Volgens de topografische kaart van België (2006) komt langs de Schelde een langgestrekt, noord-zuid georiënteerd loofbos voor, gekend als het Polderbos. Ten zuiden van de Grote Leigracht komen enkele percelen loofbos, populierenaanplanten en ruderale vegetatie voor. Het centrale deel van het beschermde landschap bestaat uit struikgewas en ruderale vegetatie met struikgewas. Verspreid over het landschap komen enkele plassen en moerassige delen voor.
Tussen 1981 en 1988 werd een onderzoek verricht naar het voorkomen van macrofungi (paddenstoelen) en myxomyceten. In een totaal van circa 200 tochten werden 522 soorten gevonden en gedetermineerd, waaronder zeldzame tot zeer zeldzame en twee nieuwe soorten voor de wetenschap.
De opvulling van de Hobokense Polder gebeurde (ten dele) met glauconietzand met subfossiele kalkschelpen met een wisselend aandeel klei. Vermits de vroegere polder bijzonder nat was zijn er na de opspuitingen opnieuw natte plekken ontstaan. Door de werking van de klei in de ondergrond en in het aangevoerd substraat hebben zich zelfs een aantal plassen gevormd die een zeer variabele waterstand hebben (soms zelfs droogvallend). Eens de maximale waterstand bereikt, is een stadium van verlanding begonnen, onder andere met verschijnselen van vervening in nochtans eutroof water met hoge conductiviteit, dus mineraal en kalkrijk.

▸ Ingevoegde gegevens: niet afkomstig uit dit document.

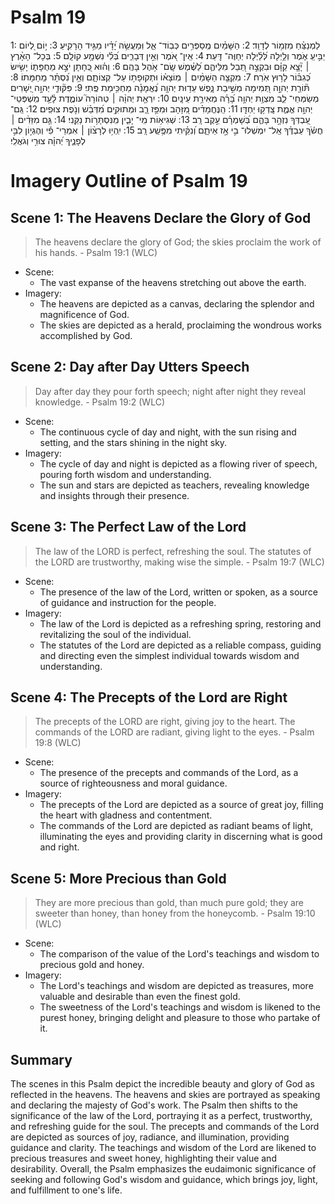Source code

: # Psalm 19
1: לַמְנַצֵּ֗חַ מִזְמ֥וֹר לְדָוִֽד׃
2: הַשָּׁמַ֗יִם מְֽסַפְּרִ֥ים כְּבֽוֹד־ אֵ֑ל וּֽמַעֲשֵׂ֥ה יָ֝דָ֗יו מַגִּ֥יד הָרָקִֽיעַ׃
3: י֣וֹם לְ֭יוֹם יַבִּ֣יעַֽ אֹ֑מֶר וְלַ֥יְלָה לְּ֝לַ֗יְלָה יְחַוֶּה־ דָּֽעַת׃
4: אֵֽין־ אֹ֭מֶר וְאֵ֣ין דְּבָרִ֑ים בְּ֝לִ֗י נִשְׁמָ֥ע קוֹלָֽם׃
5: בְּכָל־ הָאָ֨רֶץ ׀ יָ֘צָ֤א קַוָּ֗ם וּבִקְצֵ֣ה תֵ֭בֵל מִלֵּיהֶ֑ם לַ֝שֶּׁ֗מֶשׁ שָֽׂם־ אֹ֥הֶל בָּהֶֽם׃
6: וְה֗וּא כְּ֭חָתָן יֹצֵ֣א מֵחֻפָּת֑וֹ יָשִׂ֥ישׂ כְּ֝גִבּ֗וֹר לָר֥וּץ אֹֽרַח׃
7: מִקְצֵ֤ה הַשָּׁמַ֨יִם ׀ מֽוֹצָא֗וֹ וּתְקוּפָת֥וֹ עַל־ קְצוֹתָ֑ם וְאֵ֥ין נִ֝סְתָּ֗ר מֵֽחַמָּתוֹ׃
8: תּ֘וֹרַ֤ת יְהוָ֣ה תְּ֭מִימָה מְשִׁ֣יבַת נָ֑פֶשׁ עֵד֥וּת יְהוָ֥ה נֶ֝אֱמָנָ֗ה מַחְכִּ֥ימַת פֶּֽתִי׃
9: פִּקּ֘וּדֵ֤י יְהוָ֣ה יְ֭שָׁרִים מְשַׂמְּחֵי־ לֵ֑ב מִצְוַ֥ת יְהוָ֥ה בָּ֝רָ֗ה מְאִירַ֥ת עֵינָֽיִם׃
10: יִרְאַ֤ת יְהוָ֨ה ׀ טְהוֹרָה֮ עוֹמֶ֪דֶת לָ֫עַ֥ד מִֽשְׁפְּטֵי־ יְהוָ֥ה אֱמֶ֑ת צָֽדְק֥וּ יַחְדָּֽו׃
11: הַֽנֶּחֱמָדִ֗ים מִ֭זָּהָב וּמִפַּ֣ז רָ֑ב וּמְתוּקִ֥ים מִ֝דְּבַ֗שׁ וְנֹ֣פֶת צוּפִֽים׃
12: גַּֽם־ עַ֭בְדְּךָ נִזְהָ֣ר בָּהֶ֑ם בְּ֝שָׁמְרָ֗ם עֵ֣קֶב רָֽב׃
13: שְׁגִיא֥וֹת מִֽי־ יָבִ֑ין מִֽנִּסְתָּר֥וֹת נַקֵּֽנִי׃
14: גַּ֤ם מִזֵּדִ֨ים ׀ חֲשֹׂ֬ךְ עַבְדֶּ֗ךָ אַֽל־ יִמְשְׁלוּ־ בִ֣י אָ֣ז אֵיתָ֑ם וְ֝נִקֵּ֗יתִי מִפֶּ֥שַֽׁע רָֽב׃
15: יִֽהְי֥וּ לְרָצ֨וֹן ׀ אִמְרֵי־ פִ֡י וְהֶגְי֣וֹן לִבִּ֣י לְפָנֶ֑יךָ יְ֝הוָ֗ה צוּרִ֥י וְגֹאֲלִֽי׃

# Imagery Outline of Psalm 19

## Scene 1: The Heavens Declare the Glory of God

> The heavens declare the glory of God; the skies proclaim the work of his hands. - Psalm 19:1 (WLC)

- Scene:
  - The vast expanse of the heavens stretching out above the earth.
- Imagery:
  - The heavens are depicted as a canvas, declaring the splendor and magnificence of God.
  - The skies are depicted as a herald, proclaiming the wondrous works accomplished by God.

## Scene 2: Day after Day Utters Speech

> Day after day they pour forth speech; night after night they reveal knowledge. - Psalm 19:2 (WLC)

- Scene:
  - The continuous cycle of day and night, with the sun rising and setting, and the stars shining in the night sky.
- Imagery:
  - The cycle of day and night is depicted as a flowing river of speech, pouring forth wisdom and understanding.
  - The sun and stars are depicted as teachers, revealing knowledge and insights through their presence.

## Scene 3: The Perfect Law of the Lord

> The law of the LORD is perfect, refreshing the soul. The statutes of the LORD are trustworthy, making wise the simple. - Psalm 19:7 (WLC)

- Scene:
  - The presence of the law of the Lord, written or spoken, as a source of guidance and instruction for the people.
- Imagery:
  - The law of the Lord is depicted as a refreshing spring, restoring and revitalizing the soul of the individual.
  - The statutes of the Lord are depicted as a reliable compass, guiding and directing even the simplest individual towards wisdom and understanding.

## Scene 4: The Precepts of the Lord are Right

> The precepts of the LORD are right, giving joy to the heart. The commands of the LORD are radiant, giving light to the eyes. - Psalm 19:8 (WLC)

- Scene:
  - The presence of the precepts and commands of the Lord, as a source of righteousness and moral guidance.
- Imagery:
  - The precepts of the Lord are depicted as a source of great joy, filling the heart with gladness and contentment.
  - The commands of the Lord are depicted as radiant beams of light, illuminating the eyes and providing clarity in discerning what is good and right.

## Scene 5: More Precious than Gold

> They are more precious than gold, than much pure gold; they are sweeter than honey, than honey from the honeycomb. - Psalm 19:10 (WLC)

- Scene:
  - The comparison of the value of the Lord's teachings and wisdom to precious gold and honey.
- Imagery:
  - The Lord's teachings and wisdom are depicted as treasures, more valuable and desirable than even the finest gold.
  - The sweetness of the Lord's teachings and wisdom is likened to the purest honey, bringing delight and pleasure to those who partake of it.

## Summary

The scenes in this Psalm depict the incredible beauty and glory of God as reflected in the heavens. The heavens and skies are portrayed as speaking and declaring the majesty of God's work. The Psalm then shifts to the significance of the law of the Lord, portraying it as a perfect, trustworthy, and refreshing guide for the soul. The precepts and commands of the Lord are depicted as sources of joy, radiance, and illumination, providing guidance and clarity. The teachings and wisdom of the Lord are likened to precious treasures and sweet honey, highlighting their value and desirability. Overall, the Psalm emphasizes the eudaimonic significance of seeking and following God's wisdom and guidance, which brings joy, light, and fulfillment to one's life.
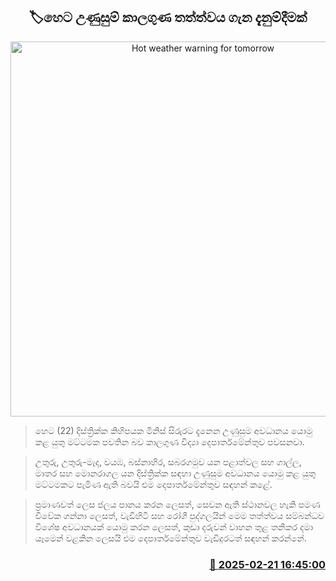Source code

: <p align='center'><b><h2 align='center' title='Hot weather warning for tomorrow'>🏷හෙට උණුසුම් කාලගුණ තත්ත්වය ගැන දැනුම්දීමක්</h2></b></p>
<p align='center'><img src='https://helakuru.sgp1.cdn.digitaloceanspaces.com/esana/images/lib/hot-weather-road.jpg' width='600' alt='Hot weather warning for tomorrow'></p>

> හෙට (22) දිස්ත්‍රික්ක කිහිපයක මිනිස් සිරුරට දැනෙන උණුසුම අවධානය යොමු කළ යුතු මට්ටමක පවතින බව කාලගුණ විද්‍යා දෙපාර්තමේන්තුව පවසනවා.

> උතුරු, උතුරු-මැද, වයඹ, බස්නාහිර, සබරගමුව යන පළාත්වල සහ ගාල්ල, මාතර සහ මොනරාගල යන දිස්ත්‍රික්ක සඳහා උණුසුම අවධානය යොමු කළ යුතු මට්ටමකට පැමිණ ඇති බවයි එම දෙපාර්තමේන්තුව සඳහන් කළේ.

> ප්‍රමාණවත් ලෙස ජලය පානය කරන ලෙසත්, සෙවන ඇති ස්ථානවල හැකි පමණ විවේක ගන්නා ලෙසත්, වැඩිහිටි සහ රෝගී පුද්ගලයින් මෙම තත්ත්වය සම්බන්ධව විශේෂ අවධානයක් යොමු කරන ලෙසත්, කුඩා දරුවන් වාහන තුළ තනිකර දමා යෑමෙන් වළකින ලෙසයි එම දෙපාර්තමේන්තුව වැඩිදුරටත් සඳහන් කරන්නේ.



<h3 align='right'><a href='https://www.helakuru.lk/esana/p/107705/'>📅 2025-02-21 16:45:00</a></h3>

Het huidig stadium omvat open plaatsen met verlandingsverschijnselen en in de vervenende delen zeer snelle vorming van wilgenbroek en dus van overgangsveen. Contactzones (relatietheorie van Van Leeuwen, 1965) brengen zeldzaamheden voort: paddenrus (Juncus subnodulosus), grote ratelaar (Rhinanthus major) en diverse orchideeën.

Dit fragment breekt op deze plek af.